Allergy Season Starts, Will Be Worse Than Last Year
Allergy season is starting again, and doctors say it will be tougher than last year, CNN reports.
"Pollen levels are increasing, pollen seasons are getting longer, and more people are developing allergies," says Estelle Levetin, Ph.D., chairwoman of the aerobiology committee for the American Academy of Allergy, Asthma & Immunology, as reported by CNN.
A new study suggests this year's allergies will likely last up to 27 days longer than average in the northern regions of North America, even going into November, according to CNN.
Global warming can be blamed for the increase in allergy length, says Jeffrey G. Demain, M.D., director of the Allergy, Asthma & Immunology Center of Alaska, as reported by CNN.

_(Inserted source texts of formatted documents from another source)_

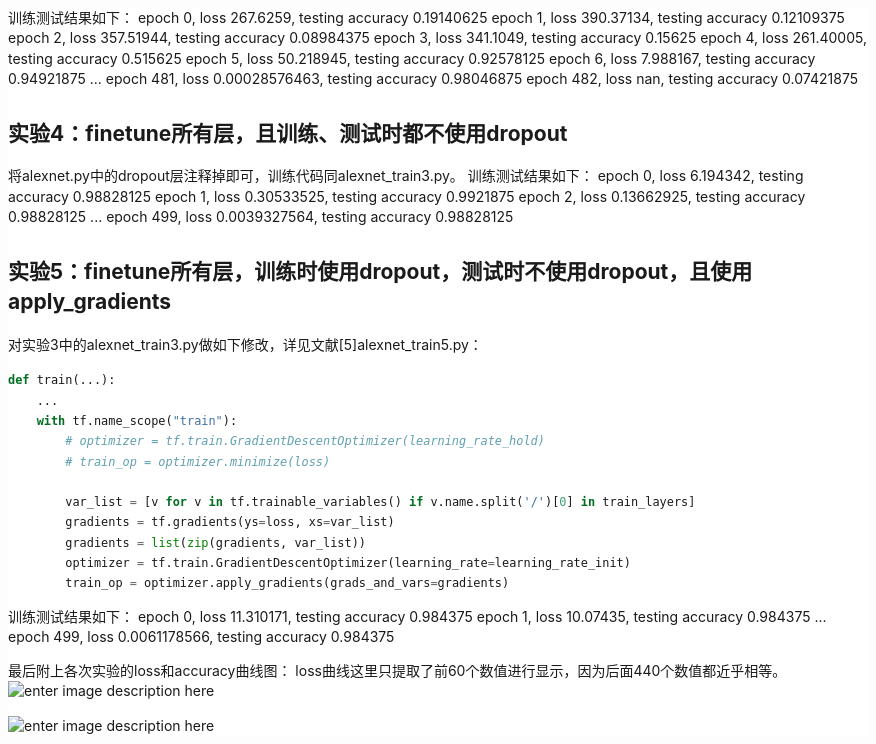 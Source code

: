 
训练测试结果如下：
epoch 0, loss 267.6259, testing accuracy 0.19140625
epoch 1, loss 390.37134, testing accuracy 0.12109375
epoch 2, loss 357.51944, testing accuracy 0.08984375
epoch 3, loss 341.1049, testing accuracy 0.15625
epoch 4, loss 261.40005, testing accuracy 0.515625
epoch 5, loss 50.218945, testing accuracy 0.92578125
epoch 6, loss 7.988167, testing accuracy 0.94921875
...
epoch 481, loss 0.00028576463, testing accuracy 0.98046875 
epoch 482, loss nan, testing accuracy 0.07421875 


## 实验4：finetune所有层，且训练、测试时都不使用dropout
将alexnet.py中的dropout层注释掉即可，训练代码同alexnet_train3.py。
训练测试结果如下：
epoch 0, loss 6.194342, testing accuracy 0.98828125
epoch 1, loss 0.30533525, testing accuracy 0.9921875
epoch 2, loss 0.13662925, testing accuracy 0.98828125
...
epoch 499, loss 0.0039327564, testing accuracy 0.98828125


## 实验5：finetune所有层，训练时使用dropout，测试时不使用dropout，且使用apply_gradients
对实验3中的alexnet_train3.py做如下修改，详见文献[5]alexnet\_train5.py：
```python
def train(...):
    ...
    with tf.name_scope("train"):
        # optimizer = tf.train.GradientDescentOptimizer(learning_rate_hold)
        # train_op = optimizer.minimize(loss)

        var_list = [v for v in tf.trainable_variables() if v.name.split('/')[0] in train_layers]
        gradients = tf.gradients(ys=loss, xs=var_list)
        gradients = list(zip(gradients, var_list))
        optimizer = tf.train.GradientDescentOptimizer(learning_rate=learning_rate_init)
        train_op = optimizer.apply_gradients(grads_and_vars=gradients)
```
训练测试结果如下：
epoch 0, loss 11.310171, testing accuracy 0.984375
epoch 1, loss 10.07435, testing accuracy 0.984375
...
epoch 499, loss 0.0061178566, testing accuracy 0.984375


最后附上各次实验的loss和accuracy曲线图：
loss曲线这里只提取了前60个数值进行显示，因为后面440个数值都近乎相等。
![enter image description here](https://lh3.googleusercontent.com/-tBfzso69KoA/XHPD7WHfupI/AAAAAAAAAMI/LBtU6eDfX1k6SWk9xDuee55x15twcsgNACLcBGAs/s0/alexnet_17flowers_loss60.png "alexnet_17flowers_loss60.png")

![enter image description here](https://lh3.googleusercontent.com/-IlSrmq2nJGk/XHPEByKjUAI/AAAAAAAAAMQ/D3DxfQvQ6DQ7Vt0ic-dKkriB-_f6TzOhwCLcBGAs/s0/alexnet_17flowers_acc.png "alexnet_17flowers_acc.png")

When the temperatures rise due to global warming, plants and trees flower and release pollen earlier each spring. In the fall, they delay the death of ragweed plants from frost, extending the pollen season, Levetin tells CNN.
Higher amounds of carbon dioxide is making pollen more potent, too, CNN reports.
"There's more allergen now in each grain than there used to be," Demain tells CNN.
Thanks to these variables, the number of Americans with allergies is two to five times higher now than it was about 30 years ago, according to surveys from the National Institutes of Health, as reported by CNN.